» **WHAT TO DO**
Every line in the data below from the one containing "of our routes!" down to the one containing "# Add a comment model!", both included, must be retyped exactly; no other line is to appear.

» **RECORDS TO PROCESS**

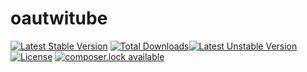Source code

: # oautwitube
[![Latest Stable Version](https://poser.pugx.org/densul/oautwitube/version)](https://packagist.org/packages/densul/oautwitube)
[![Total Downloads](https://poser.pugx.org/densul/oautwitube/downloads)](https://packagist.org/packages/densul/oautwitube)[![Latest Unstable Version](https://poser.pugx.org/densul/oautwitube/v/unstable)](//packagist.org/packages/densul/oautwitube)
[![License](https://poser.pugx.org/densul/oautwitube/license)](https://packagist.org/packages/densul/oautwitube)
[![composer.lock available](https://poser.pugx.org/densul/oautwitube/composerlock)](https://packagist.org/packages/densul/oautwitube)
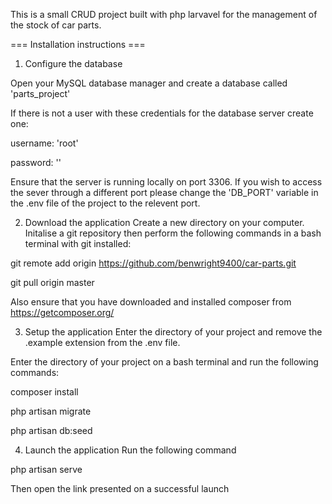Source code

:This is a small CRUD project built with php larvavel for the
management of the stock of car parts.

 === Installation instructions ===

1. Configure the database

Open your MySQL database manager and create a database called 
'parts_project'

If there is not a user with these credentials for the database server 
create one:

username: 'root'

password: ''

Ensure that the server is running locally on port 3306.
If you wish to access the sever through a different port
please change the 'DB_PORT' variable in the .env file of
the project to the relevent port.

2. Download the application
Create a new directory on your computer.
Initalise a git repository then perform the following commands in a
bash terminal with git installed:

git remote add origin https://github.com/benwright9400/car-parts.git

git pull origin master

Also ensure that you have downloaded and installed composer 
from https://getcomposer.org/

3. Setup the application
Enter the directory of your project and remove the .example extension
from the .env file.

Enter the directory of your project on a bash terminal and run the
following commands:

composer install

php artisan migrate

php artisan db:seed

4. Launch the application
Run the following command

php artisan serve

Then open the link presented on a successful launch
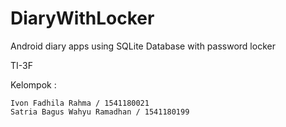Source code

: # DiaryWithLocker
Android diary apps using SQLite Database with password locker

TI-3F

Kelompok :

    Ivon Fadhila Rahma / 1541180021
    Satria Bagus Wahyu Ramadhan / 1541180199
    
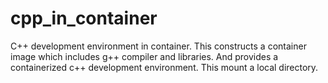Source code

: # cpp_in_container
C++ development environment in container.
This constructs a container image which includes g++ compiler and libraries.
And provides a containerized c++ development environment.
This mount a local directory.
 
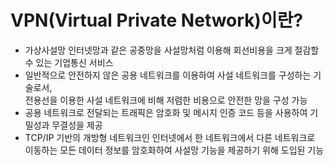 # VPN(Virtual Private Network)이란?

* 가상사설망 인터넷망과 같은 공중망을 사설망처럼 이용해 회선비용을 크게 절감할 수 있는 기업통신 서비스
* 일반적으로 안전하지 않은 공용 네트워크를 이용하여 사설 네트워크를 구성하는 기술로서, <br/>
전용선을 이용한 사설 네트워크에 비해 저렴한 비용으로 안전한 망을 구성 가능
* 공용 네트워크로 전달되는 트래픽은 암호화 및 메시지 인증 코드 등을 사용하여 기밀성과 무결성을 제공
* TCP/IP 기반의 개방형 네트워크인 인터넷에서 한 네트워크에서 다른 네트워크로 이동하는 모든 데이터 정보를 암호화하여 사설망 기능을 제공하기 위해 도입된 기능

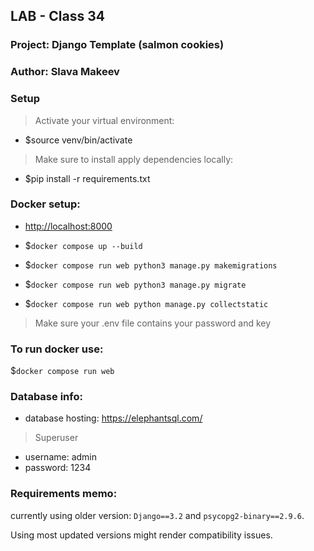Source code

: ## LAB -  Class 34
### Project: Django Template (salmon cookies)
### Author: Slava Makeev


### Setup
> Activate your virtual environment:
- $source venv/bin/activate
> Make sure to install apply dependencies locally:
- $pip install -r requirements.txt

### Docker setup:

- <http://localhost:8000>

- $`docker compose up --build`
- $`docker compose run web python3 manage.py makemigrations`
- $`docker compose run web python3 manage.py migrate`

- $`docker compose run web python manage.py collectstatic`
> Make sure your .env file contains your password and key

### To run docker use: 
$`docker compose run web`
### Database info:
- database hosting: <https://elephantsql.com/>
>Superuser
- username: admin
- password: 1234

### Requirements memo:
currently using older version: `Django==3.2`
and `psycopg2-binary==2.9.6`. 

Using most updated versions might render compatibility issues. 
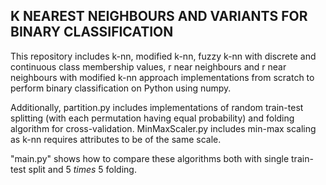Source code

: ## K NEAREST NEIGHBOURS AND VARIANTS FOR BINARY CLASSIFICATION

This repository includes k-nn, modified k-nn, fuzzy k-nn with discrete and continuous class membership values, r near neighbours and r near neighbours with modified k-nn approach implementations from scratch to perform binary classification on Python using numpy.

Additionally, partition.py includes implementations of random train-test splitting (with each permutation having equal probability) and folding algorithm for cross-validation. MinMaxScaler.py includes min-max scaling as k-nn requires attributes to be of the same scale.

"main.py" shows how to compare these algorithms both with single train-test split and 5 _times_ 5 folding.
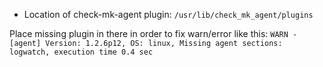 - Location of check-mk-agent plugin:
`
/usr/lib/check_mk_agent/plugins
`

Place missing plugin in there in order to fix warn/error like this:
`
WARN - [agent] Version: 1.2.6p12, OS: linux, Missing agent sections: logwatch, execution time 0.4 sec
`
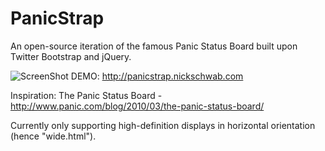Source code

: PanicStrap
==========

An open-source iteration of the famous Panic Status Board built upon Twitter Bootstrap and jQuery.

![ScreenShot](http://nickschwab.com/wp-content/uploads/2013/01/shot_130130_094808-1024x575.png)
DEMO: http://panicstrap.nickschwab.com

Inspiration: The Panic Status Board - http://www.panic.com/blog/2010/03/the-panic-status-board/

Currently only supporting high-definition displays in horizontal orientation (hence "wide.html").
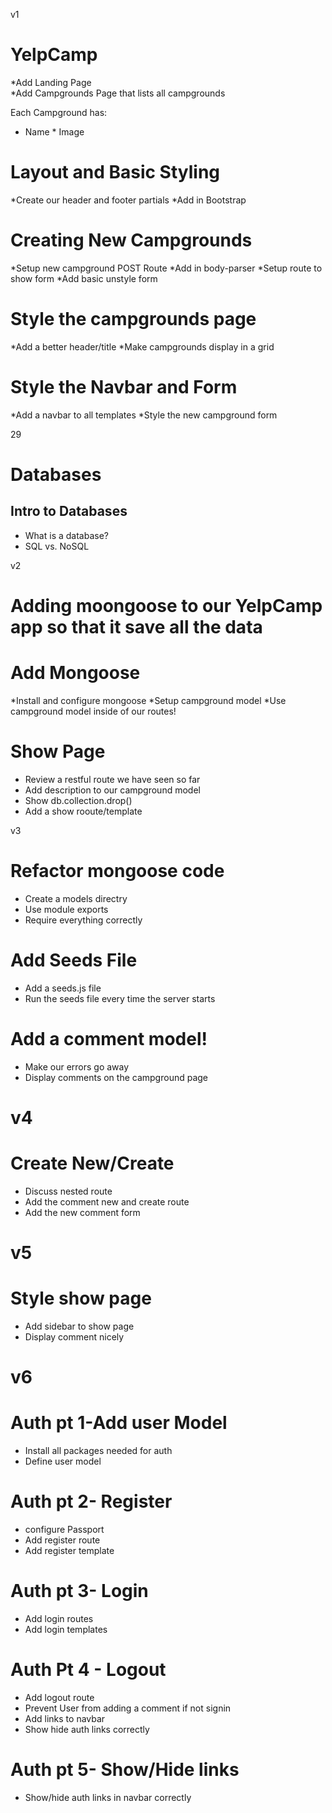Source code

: v1
# YelpCamp
*Add Landing Page	
*Add Campgrounds Page that lists all campgrounds

Each Campground has:
* Name	* Image

# Layout and Basic Styling
*Create our header and footer partials
*Add in Bootstrap

# Creating New Campgrounds
*Setup new campground POST Route
*Add in body-parser
*Setup route to show form
*Add basic unstyle form

# Style the campgrounds page
*Add a better header/title
*Make campgrounds display in a grid

# Style the Navbar and Form
*Add a navbar to all templates
*Style the new campground form

29
# Databases
## Intro to Databases
* What is a database?
* SQL vs. NoSQL

v2
# Adding moongoose to our YelpCamp app so that it save all the data
# Add Mongoose
*Install and configure mongoose
*Setup campground model
*Use campground model inside of our routes!

# Show Page
* Review a restful route we have seen so far
* Add description to our campground model
* Show db.collection.drop()
* Add a show rooute/template

v3
# Refactor mongoose code
* Create a models directry
* Use module exports
* Require everything correctly

# Add Seeds File
* Add a seeds.js file
* Run the seeds file every time the server starts

# Add a comment model!
* Make our errors go away
* Display comments on the campground page

# v4
# Create New/Create
* Discuss nested route
* Add the comment new and create route
* Add the new comment form


# v5
# Style show page
* Add sidebar to show page
* Display comment nicely

# v6
# Auth pt 1-Add user Model
* Install all packages needed for auth
* Define user model

# Auth pt 2- Register
* configure Passport
* Add register route
* Add register template

# Auth pt 3- Login
* Add login routes 
* Add login templates

# Auth Pt 4 - Logout
* Add logout route
* Prevent User from adding a comment if not signin
* Add links to navbar
* Show hide auth links correctly

# Auth pt 5- Show/Hide links
* Show/hide auth links in navbar correctly 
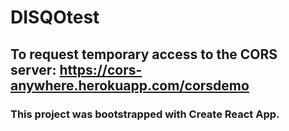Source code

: # DISQOtest

## To request temporary access to the CORS server: https://cors-anywhere.herokuapp.com/corsdemo



### This project was bootstrapped with Create React App.

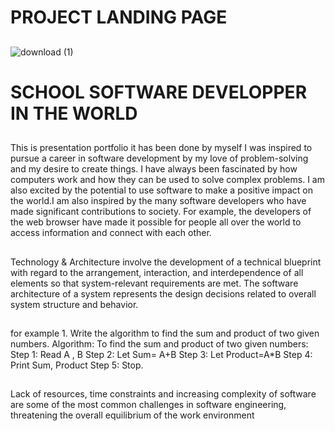 # PROJECT LANDING PAGE
##
![download (1)](https://github.com/sharonkisenga/Build-your-portfolio-project-Week-3-Project-Landing-Page/assets/128801550/fef8a3b1-7754-4e90-80e9-6e40b2ad6704)
# SCHOOL SOFTWARE DEVELOPPER IN THE WORLD
##

This is presentation portfolio it has been done by myself
I was inspired to pursue a career in software development by my love of problem-solving and my desire to create things. I have always been fascinated by how computers work and how they can be used to solve complex problems. I am also excited by the potential to use software to make a positive impact on the world.I am also inspired by the many software developers who have made significant contributions to society. For example, the developers of the web browser have made it possible for people all over the world to access information and connect with each other. 
##
Technology & Architecture involve the development of a technical blueprint with regard to the arrangement, interaction, and interdependence of all elements so that system-relevant requirements are met. The software architecture of a system represents the design decisions related to overall system structure and behavior.
##
for example 1. Write the algorithm to find the sum and product of two given numbers. Algorithm: To find the sum and product of two given numbers:
 Step 1: Read A , B
 Step 2: Let Sum= A+B
 Step 3: Let Product=A*B 
Step 4: Print Sum, Product 
Step 5: Stop.
##
Lack of resources, time constraints and increasing complexity of software are some of the most common challenges in software engineering, threatening the overall equilibrium of the work environment





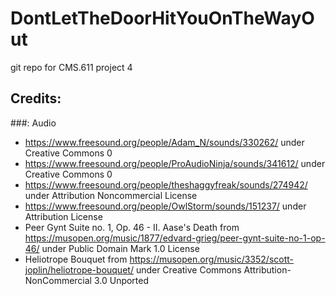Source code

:# DontLetTheDoorHitYouOnTheWayOut
git repo for CMS.611 project 4

## Credits:
###: Audio
- https://www.freesound.org/people/Adam_N/sounds/330262/ under Creative Commons 0
- https://www.freesound.org/people/ProAudioNinja/sounds/341612/ under Creative Commons 0
- https://www.freesound.org/people/theshaggyfreak/sounds/274942/ under Attribution Noncommercial License
- https://www.freesound.org/people/OwlStorm/sounds/151237/ under Attribution License
- Peer Gynt Suite no. 1, Op. 46 - II. Aase's Death from https://musopen.org/music/1877/edvard-grieg/peer-gynt-suite-no-1-op-46/ under Public Domain Mark 1.0 License
- Heliotrope Bouquet from https://musopen.org/music/3352/scott-joplin/heliotrope-bouquet/ under Creative Commons Attribution-NonCommercial 3.0 Unported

» **OUTPUT OF THE EXERCISE**
*Use campground model inside of our routes!

# Show Page
* Review a restful route we have seen so far
* Add description to our campground model
* Show db.collection.drop()
* Add a show rooute/template

v3
# Refactor mongoose code
* Create a models directry
* Use module exports
* Require everything correctly

# Add Seeds File
* Add a seeds.js file
* Run the seeds file every time the server starts

# Add a comment model!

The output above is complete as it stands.